I wondered how I was going to make it through the year of 2020 researching and writing this blog. For a while I thought I would have to publish every other month - that could still happen. But not for the reason I thought.  Rather Google has forced a so called "upgrade" on Google Blogger that is beyond a learning curve, it is a time waster.  It has left me unable to easily find my research and so on and when I look for past posts and potential future posts, I feel like screaming.  Repetitive messages to Google stating that I wanted to remain a Legacy Blogger of no use.  So maybe it's time to move this blog to another company?

With all the libraries closed, my access to actual books, as I rarely buy them to research, has been limited.  I had to look through my notes on books I read in the past - as well as consider that using the Internet perhaps more than I normally would. However, these limitations also made me think and work in a different way, perhaps a more modern way.

Meanwhile, I wondered how some of the people who read MISTRESS MANIFESTO BLOGSPOT, people whose extramarital relationships are what keeps them going, were doing.  You see, every time I think that maybe I'm going to run out of people to feature in the blog, I learn about someone else who was or is Kept, at least a little Kept, or another book, or sometimes a reader leaves a suggestion about someone I should research in comments.

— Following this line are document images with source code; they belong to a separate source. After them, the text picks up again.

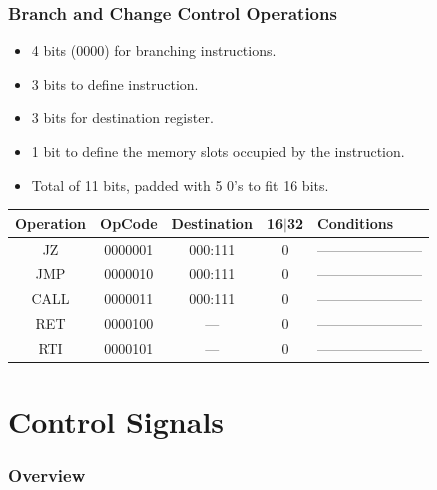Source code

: \documentclass[12pt]{report}
\begin{document}
\section{Branch and Change Control Operations}
\begin{itemize}
    \item 4 bits (0000) for branching instructions.
    \item 3 bits to define instruction.
    \item 3 bits for destination register.
    \item 1 bit to define the memory slots occupied by the instruction.
    \item Total of 11 bits, padded with 5 0's to fit 16 bits. 
\end{itemize}
\begin{center}
 \begin{tabular}{||c| c| c| c| p{40mm}||} 
 \hline
 Operation & OpCode & Destination & 16$|$32 & Conditions  \\ [0.5ex] 
 \hline\hline
 JZ & 0000001 & 000:111 & 0 & ----------------------- \\
 \hline
 JMP & 0000010 & 000:111 & 0 & ----------------------- \\
 \hline
 CALL & 0000011 & 000:111 & 0 & ----------------------- \\
 \hline
 RET & 0000100 & --- & 0 & ----------------------- \\
 \hline
 RTI & 0000101 & --- & 0 & ----------------------- \\
 \hline
\end{tabular}
\end{center}

\part{Control Signals}

\section{Overview}
\end{document}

So some people wonder WHY DO I DO IT?  WHY DO I WORK SO HARD ON THIS BLOG?

Bouquet, Cloves, Roses, Romantic, Birthday Bouquet

LIKE YOU probably, like most people, I came to maturity thinking that love and marriage would come naturally to me, and that marriage was for a life time and I expected loyalty and faithfulness.  I was surrounded by people who came to marriage that same way, with that same expectation, as well as a sense of religious responsibility, and you could say, duty, to their spouses. It was rare for anyone I knew to get a divorce. One of my best high school friends never mentioned that her parents were going through a rather brutal divorce because they continued to live in the same house and share child care. Divorce was a shameful thing.  I heard the details years later.

Then some of my friends naturally progressed into marriage and I did not. I got my heart broken, though some of them had experienced that too, and then found someone they wanted to marry. I got over my broken heart and wanted independence. My women friends were from intact families, had parents who stayed married, and seemed to go into their marriages with all the right reasons.  I'll never forget one of my best women friends telling me, "I like him, I love him, and I'm in love with him," so I'm marrying him. Wow!

But within a couple years she was having a hot affair with the new Mr. Right, a man in her workplace. I thought she was asking to be caught and loose her career.  It ended and she stayed with Mr. Wrong.

My women friends married, divorced, remarried, divorced, had affairs - some of which they hoped would lead to another marriage.  Then, I learned that some of them were being Kept - at least for a little while.  That isn't how they put it.  More it would be about how they had seen so and so and he had given them a little money to help them out or that he bought a car - or a house. What was happening that so many smart, pretty - even beautiful, women, educated, nice personalities, in my opinion desirable women, were having such a rough time of romance?  Were they settling in being Kept rather than settle into a bad marriage?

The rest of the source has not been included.